= Activity =
Scan the following material for the string "select" and copy each line in which it appears.
Material shown: Begin
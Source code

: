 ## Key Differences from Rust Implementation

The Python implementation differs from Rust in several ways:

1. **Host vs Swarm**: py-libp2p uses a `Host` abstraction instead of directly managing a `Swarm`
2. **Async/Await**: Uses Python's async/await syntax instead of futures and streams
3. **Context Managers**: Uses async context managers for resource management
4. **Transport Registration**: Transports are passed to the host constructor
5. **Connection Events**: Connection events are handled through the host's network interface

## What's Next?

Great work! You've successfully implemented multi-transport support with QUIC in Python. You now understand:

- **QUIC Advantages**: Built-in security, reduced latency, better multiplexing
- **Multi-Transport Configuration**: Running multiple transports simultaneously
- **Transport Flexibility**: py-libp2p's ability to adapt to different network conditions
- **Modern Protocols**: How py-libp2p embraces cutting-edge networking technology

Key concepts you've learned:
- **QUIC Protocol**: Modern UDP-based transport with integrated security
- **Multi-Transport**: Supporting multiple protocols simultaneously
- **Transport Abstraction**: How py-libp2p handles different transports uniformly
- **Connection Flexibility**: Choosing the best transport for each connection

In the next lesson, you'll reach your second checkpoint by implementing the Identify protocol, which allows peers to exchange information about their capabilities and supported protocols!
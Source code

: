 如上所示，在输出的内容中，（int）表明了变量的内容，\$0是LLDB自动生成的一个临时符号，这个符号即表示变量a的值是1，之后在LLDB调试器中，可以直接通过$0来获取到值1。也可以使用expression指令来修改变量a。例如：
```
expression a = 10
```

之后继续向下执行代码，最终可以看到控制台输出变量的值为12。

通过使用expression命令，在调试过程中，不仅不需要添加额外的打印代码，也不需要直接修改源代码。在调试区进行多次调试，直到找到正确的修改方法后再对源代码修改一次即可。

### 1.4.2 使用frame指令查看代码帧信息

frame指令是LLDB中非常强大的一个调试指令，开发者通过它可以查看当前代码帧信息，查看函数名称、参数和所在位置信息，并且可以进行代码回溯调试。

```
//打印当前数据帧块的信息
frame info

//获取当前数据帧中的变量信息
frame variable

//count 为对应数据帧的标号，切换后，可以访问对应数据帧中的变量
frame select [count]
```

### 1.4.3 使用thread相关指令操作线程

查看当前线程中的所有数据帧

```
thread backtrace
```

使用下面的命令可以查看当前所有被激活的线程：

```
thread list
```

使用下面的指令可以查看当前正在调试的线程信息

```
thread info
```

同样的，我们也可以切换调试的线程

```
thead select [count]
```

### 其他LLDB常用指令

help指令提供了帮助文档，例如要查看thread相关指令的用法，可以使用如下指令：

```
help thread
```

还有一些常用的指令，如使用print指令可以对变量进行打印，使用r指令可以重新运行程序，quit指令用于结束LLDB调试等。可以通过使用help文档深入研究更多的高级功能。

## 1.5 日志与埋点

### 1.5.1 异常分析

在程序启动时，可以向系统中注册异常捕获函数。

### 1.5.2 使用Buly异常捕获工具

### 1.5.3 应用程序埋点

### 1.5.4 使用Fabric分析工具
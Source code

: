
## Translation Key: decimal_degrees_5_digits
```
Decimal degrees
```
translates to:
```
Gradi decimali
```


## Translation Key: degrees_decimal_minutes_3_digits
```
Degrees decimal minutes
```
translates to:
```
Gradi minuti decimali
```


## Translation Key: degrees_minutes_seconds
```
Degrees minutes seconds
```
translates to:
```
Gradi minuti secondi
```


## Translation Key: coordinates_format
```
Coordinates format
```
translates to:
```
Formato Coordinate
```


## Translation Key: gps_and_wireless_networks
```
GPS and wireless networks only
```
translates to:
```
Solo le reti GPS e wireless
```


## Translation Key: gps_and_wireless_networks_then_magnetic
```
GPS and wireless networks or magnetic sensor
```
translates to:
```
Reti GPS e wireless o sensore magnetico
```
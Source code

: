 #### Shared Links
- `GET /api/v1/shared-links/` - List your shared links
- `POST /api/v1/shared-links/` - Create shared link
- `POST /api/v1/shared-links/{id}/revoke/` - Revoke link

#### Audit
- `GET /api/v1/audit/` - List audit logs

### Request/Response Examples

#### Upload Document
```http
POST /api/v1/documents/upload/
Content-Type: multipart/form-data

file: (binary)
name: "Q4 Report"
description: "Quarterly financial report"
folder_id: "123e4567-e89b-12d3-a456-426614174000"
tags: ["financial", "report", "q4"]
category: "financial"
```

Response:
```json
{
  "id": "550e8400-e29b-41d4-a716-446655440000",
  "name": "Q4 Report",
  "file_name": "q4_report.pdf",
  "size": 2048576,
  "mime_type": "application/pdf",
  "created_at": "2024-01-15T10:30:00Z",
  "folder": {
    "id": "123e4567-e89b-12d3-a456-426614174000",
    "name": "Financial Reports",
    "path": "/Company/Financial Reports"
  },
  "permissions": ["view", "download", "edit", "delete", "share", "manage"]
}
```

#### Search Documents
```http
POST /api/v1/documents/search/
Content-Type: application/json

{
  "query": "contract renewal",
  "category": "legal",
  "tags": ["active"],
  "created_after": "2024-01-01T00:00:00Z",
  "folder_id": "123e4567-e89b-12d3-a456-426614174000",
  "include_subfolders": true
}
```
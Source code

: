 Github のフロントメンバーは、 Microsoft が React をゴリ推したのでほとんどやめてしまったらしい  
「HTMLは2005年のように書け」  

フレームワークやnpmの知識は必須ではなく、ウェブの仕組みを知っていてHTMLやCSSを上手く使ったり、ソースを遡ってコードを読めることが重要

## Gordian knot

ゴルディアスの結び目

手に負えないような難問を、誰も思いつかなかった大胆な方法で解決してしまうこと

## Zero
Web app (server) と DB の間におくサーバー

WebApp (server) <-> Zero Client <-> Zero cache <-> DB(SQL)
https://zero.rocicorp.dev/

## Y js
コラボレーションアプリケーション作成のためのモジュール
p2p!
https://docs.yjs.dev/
Material shown: End
= Response area =
frame select [count]
thead select [count]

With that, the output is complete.